本書は「『延喜式』についての、正確な基礎的な専門知識を平易なかたちで提供しょうとする」意図で書かれたものである。

『延喜式』の「式」は「「律(りつ)」「令(りょう)」「格(きゃく)のような他の法典とは区別され、しかもこれらの法典とともに一連の体系的な法典群を形作っている特定の法典を指す言葉なのである」(1頁)。

『延喜式』は五十巻、約三千三百条がほとんど完全な形で残っている貴重な史料である。

『延喜式』以前の諸司式を概観したのち、『延喜式』の編纂目的が『弘仁式』と変更部分の『貞観式』の併用の不便さの解消にあったとする(58頁)。

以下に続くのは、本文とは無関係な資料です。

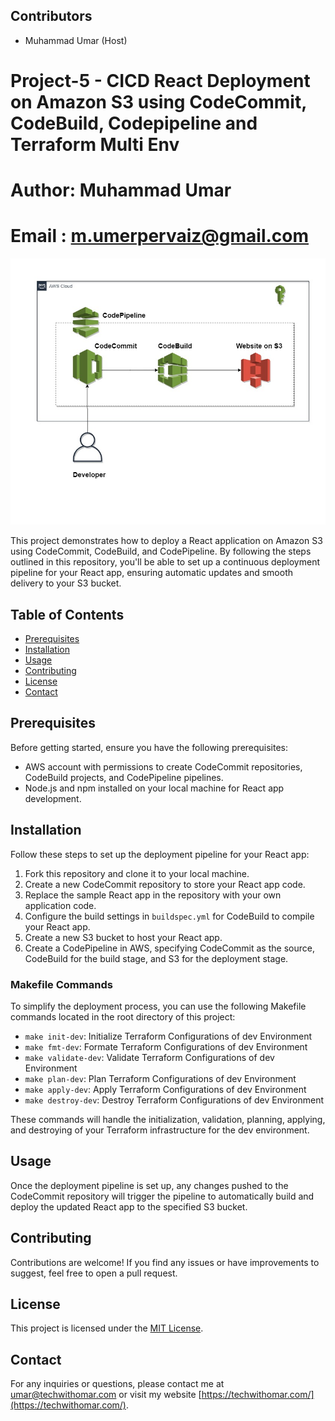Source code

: ## Contributors
- Muhammad Umar (Host)
# Project-5 - CICD React Deployment on Amazon S3 using CodeCommit, CodeBuild, Codepipeline and Terraform Multi Env
#  Author: Muhammad Umar                                        
#  Email : m.umerpervaiz@gmail.com     
![React Deployment](Project-5.jpg)
                     

This project demonstrates how to deploy a React application on Amazon S3 using CodeCommit, CodeBuild, and CodePipeline. By following the steps outlined in this repository, you'll be able to set up a continuous deployment pipeline for your React app, ensuring automatic updates and smooth delivery to your S3 bucket.

## Table of Contents

- [Prerequisites](#prerequisites)
- [Installation](#installation)
- [Usage](#usage)
- [Contributing](#contributing)
- [License](#license)
- [Contact](#contact)

## Prerequisites

Before getting started, ensure you have the following prerequisites:

- AWS account with permissions to create CodeCommit repositories, CodeBuild projects, and CodePipeline pipelines.
- Node.js and npm installed on your local machine for React app development.

## Installation

Follow these steps to set up the deployment pipeline for your React app:

1. Fork this repository and clone it to your local machine.
2. Create a new CodeCommit repository to store your React app code.
3. Replace the sample React app in the repository with your own application code.
4. Configure the build settings in `buildspec.yml` for CodeBuild to compile your React app.
5. Create a new S3 bucket to host your React app.
6. Create a CodePipeline in AWS, specifying CodeCommit as the source, CodeBuild for the build stage, and S3 for the deployment stage.

### Makefile Commands

To simplify the deployment process, you can use the following Makefile commands located in the root directory of this project:

- `make init-dev`: Initialize Terraform Configurations of dev Environment
- `make fmt-dev`: Formate Terraform Configurations of dev Environment
- `make validate-dev`: Validate Terraform Configurations of dev Environment
- `make plan-dev`: Plan Terraform Configurations of dev Environment
- `make apply-dev`: Apply Terraform Configurations of dev Environment
- `make destroy-dev`: Destroy Terraform Configurations of dev Environment

These commands will handle the initialization, validation, planning, applying, and destroying of your Terraform infrastructure for the dev environment.


## Usage

Once the deployment pipeline is set up, any changes pushed to the CodeCommit repository will trigger the pipeline to automatically build and deploy the updated React app to the specified S3 bucket.

## Contributing

Contributions are welcome! If you find any issues or have improvements to suggest, feel free to open a pull request.

## License

This project is licensed under the [MIT License](LICENSE).

## Contact

For any inquiries or questions, please contact me at [umar@techwithomar.com](mailto:umar@techwithomar.com) or visit my website [https://techwithomar.com/](https://techwithomar.com/).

延喜五年(905)に左大臣藤原時平に対して編纂の詔命が下った。時代は律令政治の最後の段階であり、班田収受法の実施は延喜二年〜三年を最後として史上から姿を消したという(56頁)。

『延喜式』の施行がその奏進後なぜ直ちに施行されなかったか。

「延長五年(927)に奏進された『延喜式』は、その後ただちには施行されず、四十年後の康保四年(967)に至ってようやく施行された」(80頁)。

現行法で政治が回っているから、施行は喫緊の課題ではないということか。

『延喜式』は神祇官関係の式、太政官関係の式、それ以外の諸司の式、雑式となっている。令外官である「蔵人」と「検非違使」の式がないことに注意したい。

ただし、説明については、追記(247頁)で訂正されている。「内匠寮」と「勘解由使」も令外官であるが、准令制官職であるため、『延喜式』に「内匠式」や「勘解由式」が存する。「蔵人」や「検非違使」は官位相当もなく宣旨職ともよぶべきものであるから令外官の性格の相違で説明する必要があったとする。

あとは『延喜式』の内容について著者の記述方針を引用して終えることにする。

「各式ごとに、その官司の職掌を中心として一般的な解説を簡単に述べるとともに、私の力の及ぶ範囲で、重要な規定や興味のある条文を取り上げて解説することにしたい。また、それらの式が今日において、どういう分野でどういう価値を持っているかということは特に重要であるから、この点にはできるだけ言及することにしょう」(93頁)。

参考文献、テキスト解説及び追記(本文の訂正箇所や問題点など、批判に対する私見、最終2003年)も有用な情報である。もちろん索引も完備されている。

本書は古代史研究者のための本であって、一般読書人にとっては過ぎたるものであろう。